A few years and a few records on, having cemented themselves as forerunners of the new weird wave of British guitar music alongside contemporaries like Squid and their friends in Black Country, New Road, the band themselves perhaps appear less inscrutable than they once had. The music, though, remains unfathomable as ever.
On Saturday night, at one of the Royale’s patented early weekend gigs, the current foursome of singers/multi-instrumentalists Geordie Greep and Cameron Picton, drummer Morgan Simpson and bassist Seth Evans brought the oeuvre to life in uncompromising fashion. In contrast to a certain wackiness that’s accompanied prior gigs I’ve caught (cowboy hats, Harvard attire, carting furniture on stage, former touring saxophonist Kaidi Akinnibi wielding a pirate sword), this was Black Midi at their most unvarnished and direct. Short of a surrealist band introduction from Greep at the set’s conclusion, they were all business in a trip through the jagged, winding paths of their songs.
Whereas Schlagenheim and the band’s early singles channeled math-y post-punk, followup Cavalcade and last year’s Hellfire have seen them spiral out in denser, proggier directions.
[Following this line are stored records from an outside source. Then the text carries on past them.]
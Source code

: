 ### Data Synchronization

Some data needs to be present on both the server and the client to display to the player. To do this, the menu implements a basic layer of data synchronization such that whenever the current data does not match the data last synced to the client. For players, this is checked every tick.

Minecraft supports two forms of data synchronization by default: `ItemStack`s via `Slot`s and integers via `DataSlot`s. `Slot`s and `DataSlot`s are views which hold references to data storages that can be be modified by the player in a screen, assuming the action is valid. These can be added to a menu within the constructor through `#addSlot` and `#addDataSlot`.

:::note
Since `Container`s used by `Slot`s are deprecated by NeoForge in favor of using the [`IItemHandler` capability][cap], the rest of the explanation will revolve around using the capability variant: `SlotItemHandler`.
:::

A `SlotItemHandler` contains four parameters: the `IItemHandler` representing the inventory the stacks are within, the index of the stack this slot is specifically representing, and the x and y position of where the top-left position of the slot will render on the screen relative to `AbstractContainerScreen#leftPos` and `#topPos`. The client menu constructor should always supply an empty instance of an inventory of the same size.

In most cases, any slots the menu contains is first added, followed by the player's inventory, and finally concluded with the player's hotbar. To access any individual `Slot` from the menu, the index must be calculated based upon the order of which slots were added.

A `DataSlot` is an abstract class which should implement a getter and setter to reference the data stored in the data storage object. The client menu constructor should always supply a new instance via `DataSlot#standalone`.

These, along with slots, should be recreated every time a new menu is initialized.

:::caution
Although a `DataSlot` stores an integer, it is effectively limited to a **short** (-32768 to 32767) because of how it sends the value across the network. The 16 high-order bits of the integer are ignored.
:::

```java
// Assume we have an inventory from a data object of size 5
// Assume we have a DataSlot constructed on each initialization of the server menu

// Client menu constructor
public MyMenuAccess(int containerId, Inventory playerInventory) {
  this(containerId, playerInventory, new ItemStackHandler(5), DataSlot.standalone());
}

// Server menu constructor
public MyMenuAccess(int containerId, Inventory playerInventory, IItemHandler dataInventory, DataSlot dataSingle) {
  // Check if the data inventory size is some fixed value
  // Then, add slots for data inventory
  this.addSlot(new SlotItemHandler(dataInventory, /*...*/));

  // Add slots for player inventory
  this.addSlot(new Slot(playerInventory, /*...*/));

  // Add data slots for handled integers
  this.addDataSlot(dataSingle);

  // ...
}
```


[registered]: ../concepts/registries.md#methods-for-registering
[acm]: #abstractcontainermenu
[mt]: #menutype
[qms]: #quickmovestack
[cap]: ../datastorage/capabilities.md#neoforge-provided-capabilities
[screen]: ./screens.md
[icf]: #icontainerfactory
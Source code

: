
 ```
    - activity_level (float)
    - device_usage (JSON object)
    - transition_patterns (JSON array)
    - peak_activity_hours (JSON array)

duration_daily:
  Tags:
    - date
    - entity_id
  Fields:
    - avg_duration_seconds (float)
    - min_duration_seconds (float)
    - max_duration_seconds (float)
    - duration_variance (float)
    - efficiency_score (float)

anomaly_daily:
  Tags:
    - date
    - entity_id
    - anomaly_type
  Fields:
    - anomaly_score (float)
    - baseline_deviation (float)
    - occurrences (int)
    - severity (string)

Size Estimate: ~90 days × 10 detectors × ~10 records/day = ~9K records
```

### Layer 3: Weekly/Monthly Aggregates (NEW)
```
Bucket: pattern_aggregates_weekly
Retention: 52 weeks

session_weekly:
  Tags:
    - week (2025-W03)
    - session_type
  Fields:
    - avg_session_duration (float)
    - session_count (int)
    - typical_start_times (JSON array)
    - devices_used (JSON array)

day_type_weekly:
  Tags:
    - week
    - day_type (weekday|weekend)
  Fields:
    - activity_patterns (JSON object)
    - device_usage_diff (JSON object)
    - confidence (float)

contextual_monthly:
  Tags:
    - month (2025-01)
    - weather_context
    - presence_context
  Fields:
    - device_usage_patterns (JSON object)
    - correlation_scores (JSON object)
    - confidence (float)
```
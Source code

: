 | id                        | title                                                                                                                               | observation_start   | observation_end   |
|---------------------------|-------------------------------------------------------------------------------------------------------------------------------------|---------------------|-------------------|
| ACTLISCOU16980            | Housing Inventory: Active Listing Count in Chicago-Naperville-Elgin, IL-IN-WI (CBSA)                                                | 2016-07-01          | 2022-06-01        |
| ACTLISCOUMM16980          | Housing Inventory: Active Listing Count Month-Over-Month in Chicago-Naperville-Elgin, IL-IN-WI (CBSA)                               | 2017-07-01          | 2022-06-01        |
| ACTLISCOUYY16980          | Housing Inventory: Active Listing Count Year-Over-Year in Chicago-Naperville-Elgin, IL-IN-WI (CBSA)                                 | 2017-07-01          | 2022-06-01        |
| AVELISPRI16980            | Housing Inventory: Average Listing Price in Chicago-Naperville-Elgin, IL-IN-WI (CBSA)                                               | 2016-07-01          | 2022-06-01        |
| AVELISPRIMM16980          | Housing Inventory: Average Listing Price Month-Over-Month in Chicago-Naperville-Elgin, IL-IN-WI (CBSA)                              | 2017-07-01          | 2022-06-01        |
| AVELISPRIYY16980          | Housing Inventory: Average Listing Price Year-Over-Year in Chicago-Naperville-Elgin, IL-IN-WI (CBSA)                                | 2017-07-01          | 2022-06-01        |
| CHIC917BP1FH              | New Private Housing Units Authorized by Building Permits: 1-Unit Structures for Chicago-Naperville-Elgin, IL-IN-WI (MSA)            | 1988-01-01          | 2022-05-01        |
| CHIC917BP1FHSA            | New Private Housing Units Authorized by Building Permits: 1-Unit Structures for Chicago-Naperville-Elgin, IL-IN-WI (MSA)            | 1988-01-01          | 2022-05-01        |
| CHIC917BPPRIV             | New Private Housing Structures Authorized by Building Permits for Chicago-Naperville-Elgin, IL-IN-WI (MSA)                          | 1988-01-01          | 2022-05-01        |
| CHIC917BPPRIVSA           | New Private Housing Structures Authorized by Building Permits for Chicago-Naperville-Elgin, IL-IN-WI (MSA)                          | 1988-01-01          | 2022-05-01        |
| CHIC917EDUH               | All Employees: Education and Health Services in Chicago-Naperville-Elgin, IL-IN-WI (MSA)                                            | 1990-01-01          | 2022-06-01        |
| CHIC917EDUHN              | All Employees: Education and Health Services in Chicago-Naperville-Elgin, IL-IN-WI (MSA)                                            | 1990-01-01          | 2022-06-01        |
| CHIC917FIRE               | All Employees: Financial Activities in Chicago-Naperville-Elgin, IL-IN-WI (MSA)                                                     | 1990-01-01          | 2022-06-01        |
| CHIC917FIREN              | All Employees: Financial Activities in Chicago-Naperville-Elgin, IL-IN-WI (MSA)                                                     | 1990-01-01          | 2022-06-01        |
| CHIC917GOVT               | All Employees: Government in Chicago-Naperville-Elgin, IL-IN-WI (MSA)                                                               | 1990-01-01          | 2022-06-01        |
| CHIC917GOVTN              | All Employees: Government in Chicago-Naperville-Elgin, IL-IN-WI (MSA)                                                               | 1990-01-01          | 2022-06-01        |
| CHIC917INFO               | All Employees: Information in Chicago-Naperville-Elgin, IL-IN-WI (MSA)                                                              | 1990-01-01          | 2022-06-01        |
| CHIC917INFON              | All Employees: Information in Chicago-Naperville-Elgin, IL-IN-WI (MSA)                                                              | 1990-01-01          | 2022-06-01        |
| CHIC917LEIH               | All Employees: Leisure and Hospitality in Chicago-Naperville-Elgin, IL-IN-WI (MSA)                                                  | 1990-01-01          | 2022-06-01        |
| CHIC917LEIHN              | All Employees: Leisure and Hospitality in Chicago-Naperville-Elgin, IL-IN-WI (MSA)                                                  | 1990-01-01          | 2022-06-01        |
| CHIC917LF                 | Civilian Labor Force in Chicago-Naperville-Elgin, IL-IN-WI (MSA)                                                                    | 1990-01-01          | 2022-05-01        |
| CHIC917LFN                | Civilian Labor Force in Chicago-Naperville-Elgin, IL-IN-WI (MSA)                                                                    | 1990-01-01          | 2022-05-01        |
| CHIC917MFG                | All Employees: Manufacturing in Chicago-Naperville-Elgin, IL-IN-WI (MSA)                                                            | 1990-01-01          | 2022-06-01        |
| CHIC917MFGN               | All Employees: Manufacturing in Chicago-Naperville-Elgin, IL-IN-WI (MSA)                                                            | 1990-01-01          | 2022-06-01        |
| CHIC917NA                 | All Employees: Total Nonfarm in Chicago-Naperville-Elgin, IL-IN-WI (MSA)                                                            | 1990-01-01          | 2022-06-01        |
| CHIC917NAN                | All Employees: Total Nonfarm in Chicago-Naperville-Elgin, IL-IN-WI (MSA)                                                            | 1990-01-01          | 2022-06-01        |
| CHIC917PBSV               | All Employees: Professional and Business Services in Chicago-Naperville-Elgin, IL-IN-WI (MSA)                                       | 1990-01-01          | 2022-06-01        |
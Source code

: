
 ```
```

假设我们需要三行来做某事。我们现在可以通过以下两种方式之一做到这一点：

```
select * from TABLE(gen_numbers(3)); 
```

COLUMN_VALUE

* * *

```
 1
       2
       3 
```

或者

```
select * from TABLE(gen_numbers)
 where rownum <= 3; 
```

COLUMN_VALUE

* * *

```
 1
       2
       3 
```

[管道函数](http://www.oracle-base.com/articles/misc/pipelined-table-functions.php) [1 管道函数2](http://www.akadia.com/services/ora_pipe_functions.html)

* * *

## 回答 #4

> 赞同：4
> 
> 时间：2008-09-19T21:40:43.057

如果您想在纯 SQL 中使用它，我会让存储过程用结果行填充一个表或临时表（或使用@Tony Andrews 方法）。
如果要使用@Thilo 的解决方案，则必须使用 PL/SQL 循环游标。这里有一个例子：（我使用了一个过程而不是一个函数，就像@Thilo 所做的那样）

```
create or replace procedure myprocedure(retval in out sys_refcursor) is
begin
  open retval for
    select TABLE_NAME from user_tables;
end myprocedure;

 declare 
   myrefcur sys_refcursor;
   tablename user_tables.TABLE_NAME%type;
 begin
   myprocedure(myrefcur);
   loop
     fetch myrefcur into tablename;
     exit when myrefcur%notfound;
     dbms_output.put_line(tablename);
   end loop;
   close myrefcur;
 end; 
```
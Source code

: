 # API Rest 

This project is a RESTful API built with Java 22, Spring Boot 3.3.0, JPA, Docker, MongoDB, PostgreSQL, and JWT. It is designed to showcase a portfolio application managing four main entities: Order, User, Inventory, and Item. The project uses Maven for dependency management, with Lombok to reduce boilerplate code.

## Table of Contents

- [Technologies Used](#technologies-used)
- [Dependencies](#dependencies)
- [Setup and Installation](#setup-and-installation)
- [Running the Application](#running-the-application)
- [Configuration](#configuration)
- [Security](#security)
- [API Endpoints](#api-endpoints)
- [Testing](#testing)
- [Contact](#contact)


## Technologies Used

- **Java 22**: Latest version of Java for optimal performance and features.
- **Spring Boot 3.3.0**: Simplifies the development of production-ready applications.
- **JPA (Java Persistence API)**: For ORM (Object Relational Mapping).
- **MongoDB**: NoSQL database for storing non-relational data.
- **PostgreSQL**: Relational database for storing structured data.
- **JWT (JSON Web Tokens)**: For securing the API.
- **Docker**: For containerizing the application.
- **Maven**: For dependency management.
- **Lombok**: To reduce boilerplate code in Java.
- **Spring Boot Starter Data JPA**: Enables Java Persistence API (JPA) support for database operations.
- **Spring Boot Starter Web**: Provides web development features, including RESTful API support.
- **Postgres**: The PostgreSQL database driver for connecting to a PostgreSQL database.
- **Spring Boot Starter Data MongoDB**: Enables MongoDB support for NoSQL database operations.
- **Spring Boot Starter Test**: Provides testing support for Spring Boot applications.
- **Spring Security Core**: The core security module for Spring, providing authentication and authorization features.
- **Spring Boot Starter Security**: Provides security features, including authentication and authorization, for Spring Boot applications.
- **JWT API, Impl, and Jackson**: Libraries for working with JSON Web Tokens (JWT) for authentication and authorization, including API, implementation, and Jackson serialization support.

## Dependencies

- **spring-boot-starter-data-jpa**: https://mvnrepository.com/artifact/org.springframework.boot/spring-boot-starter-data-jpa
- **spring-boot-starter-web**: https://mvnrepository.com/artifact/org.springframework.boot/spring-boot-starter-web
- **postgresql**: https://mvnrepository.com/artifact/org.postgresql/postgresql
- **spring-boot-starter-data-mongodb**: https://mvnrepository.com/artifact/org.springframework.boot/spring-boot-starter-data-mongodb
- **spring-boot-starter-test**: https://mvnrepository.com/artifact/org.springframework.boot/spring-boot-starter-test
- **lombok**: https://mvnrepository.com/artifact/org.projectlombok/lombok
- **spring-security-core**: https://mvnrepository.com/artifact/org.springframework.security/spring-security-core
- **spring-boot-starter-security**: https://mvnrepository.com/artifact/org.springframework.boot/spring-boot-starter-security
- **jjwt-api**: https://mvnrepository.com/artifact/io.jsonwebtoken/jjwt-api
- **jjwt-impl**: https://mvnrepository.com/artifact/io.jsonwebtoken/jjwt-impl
All sides were on display during the set, which opened with now-signature tunes “953” and “Speedway” before careening into the frantic “Welcome to Hell” and “Sugar/Tzu.” Absent the increasingly baroque arrangements of the records (including Akinnibi’s wailing sax from 2021’s shows), the quartet whittled down to the core dynamics of the material, maintaining the tension and head-spinning, maximalist release that makes it all so fascinating.
On paper and on record, Black Midi can read as a band best experienced like a demanding piece of jazz – something you sit with and mull over. Their audiences, including Saturday’s raucous crowd at the Royale, view it differently. They met the band’s technical thrashing with a sweaty fervor that was inspiring in a sense, given how genuinely out-there most of this music is.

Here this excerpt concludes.